Bishops: Indian government inaction on minorities' hounding makes it complicit

(Photo: REUTERS / Rupak De Chowdhuri)Catholic nuns from the Missionaries of Charity, the global order of nuns founded by Mother Teresa, take part in a mass service to mark the 104th birth anniversary of Mother Teresa in Kolkata August 26, 2014. Teresa, a Nobel Peace Prize winner who died in 1997, was beatified by Pope John Paul II in 2003 at the Vatican.

The silence of President Narenda Modi in the face of the increasing persecution of minorities in the country makes him an accomplice to the violence say India's Catholic bishops.

The Catholic Bishops Conference of India (CBCI) assailed the Indian government for its inaction on attacks against minorities, saying that right-wing groups needed to be reined in to stop the violence.

"The new government of nationalist leader Narendra Modi is not openly against minorities, but we are sad and worried about what is happening in India.

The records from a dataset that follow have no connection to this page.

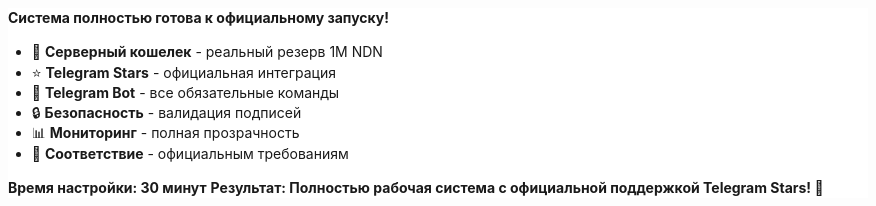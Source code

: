 **Система полностью готова к официальному запуску!**

- 🏦 **Серверный кошелек** - реальный резерв 1M NDN
- ⭐ **Telegram Stars** - официальная интеграция
- 🤖 **Telegram Bot** - все обязательные команды
- 🔒 **Безопасность** - валидация подписей
- 📊 **Мониторинг** - полная прозрачность
- 🚀 **Соответствие** - официальным требованиям

**Время настройки: 30 минут**
**Результат: Полностью рабочая система с официальной поддержкой Telegram Stars! 🎉**
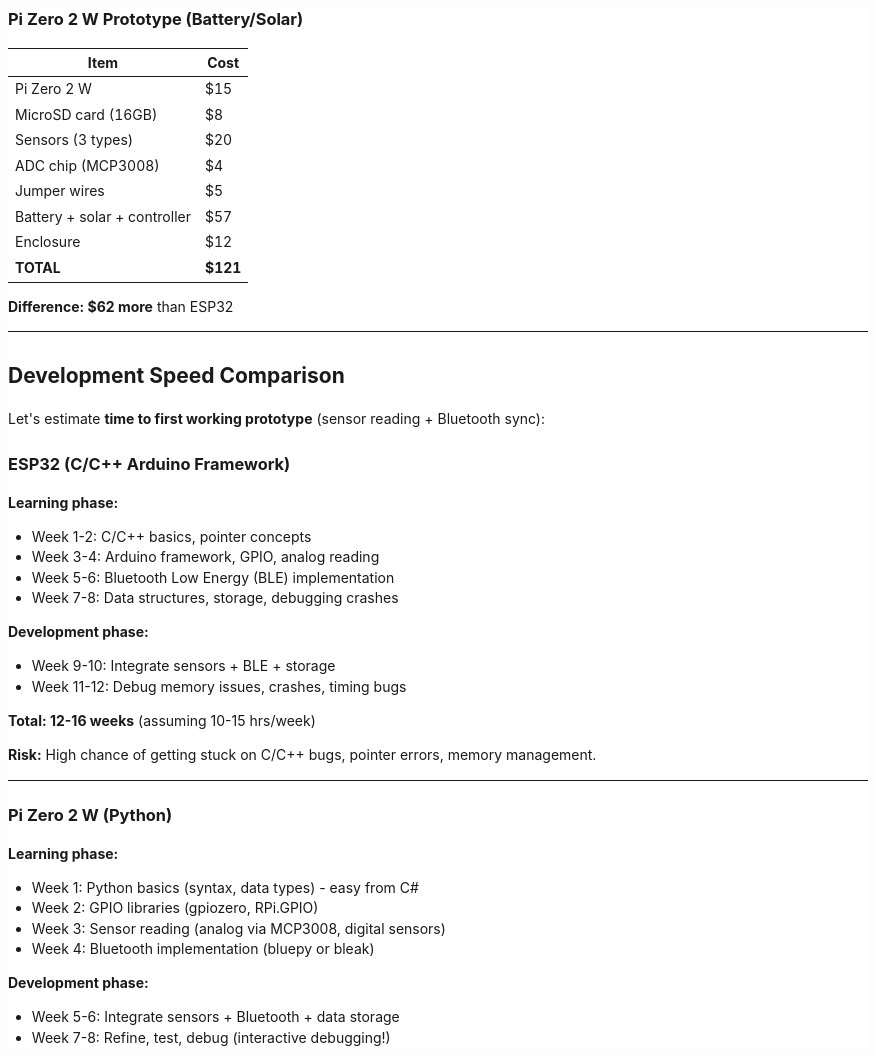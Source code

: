 ### Pi Zero 2 W Prototype (Battery/Solar)

| Item | Cost |
|------|------|
| Pi Zero 2 W | $15 |
| MicroSD card (16GB) | $8 |
| Sensors (3 types) | $20 |
| ADC chip (MCP3008) | $4 |
| Jumper wires | $5 |
| Battery + solar + controller | $57 |
| Enclosure | $12 |
| **TOTAL** | **$121** |

**Difference: $62 more** than ESP32

---

## Development Speed Comparison

Let's estimate **time to first working prototype** (sensor reading + Bluetooth sync):

### ESP32 (C/C++ Arduino Framework)

**Learning phase:**
- Week 1-2: C/C++ basics, pointer concepts
- Week 3-4: Arduino framework, GPIO, analog reading
- Week 5-6: Bluetooth Low Energy (BLE) implementation
- Week 7-8: Data structures, storage, debugging crashes

**Development phase:**
- Week 9-10: Integrate sensors + BLE + storage
- Week 11-12: Debug memory issues, crashes, timing bugs

**Total: 12-16 weeks** (assuming 10-15 hrs/week)

**Risk:** High chance of getting stuck on C/C++ bugs, pointer errors, memory management.

---

### Pi Zero 2 W (Python)

**Learning phase:**
- Week 1: Python basics (syntax, data types) - easy from C#
- Week 2: GPIO libraries (gpiozero, RPi.GPIO)
- Week 3: Sensor reading (analog via MCP3008, digital sensors)
- Week 4: Bluetooth implementation (bluepy or bleak)

**Development phase:**
- Week 5-6: Integrate sensors + Bluetooth + data storage
- Week 7-8: Refine, test, debug (interactive debugging!)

"The government says and does nothing to stop the right wing religious groups who attack minorities," said Father Charles Irudayam, executive secretary of the CBCI's justice, peace and development commission.

"This makes the government an accomplice," said the priest, in a statement carried by the Catholic Fides news agency.

Irudayam cited an incident in Central India where several extreme Hindu nationalist groups stepped up attacks against minorities there.

For instance, in Chhattisgarh state, extremists stopped missionaries and Catholic clergy from going to some areas and villages to preach.

The commission sent a formal complaint to the state government, which has yet to respond to it, according to the priest.

He lamented the falling on deaf ears of mounting pleas by civil society for more action and intervention to stop the violence against minorities.

The priest said some bishops have raised the question on how long the government will ignore the mounting violence against minorities.

"The central government of Narendra Modi has never condemned the violence. This silence means that, in its mind, it shares the approach and ideology of an India reserved for Hindus," Irudayam noted.

"But this idea goes against our Constitution, which outlines a democratic and pluralistic nation. It is the government's responsibility to respect and ensure respect for the Constitution," he explained.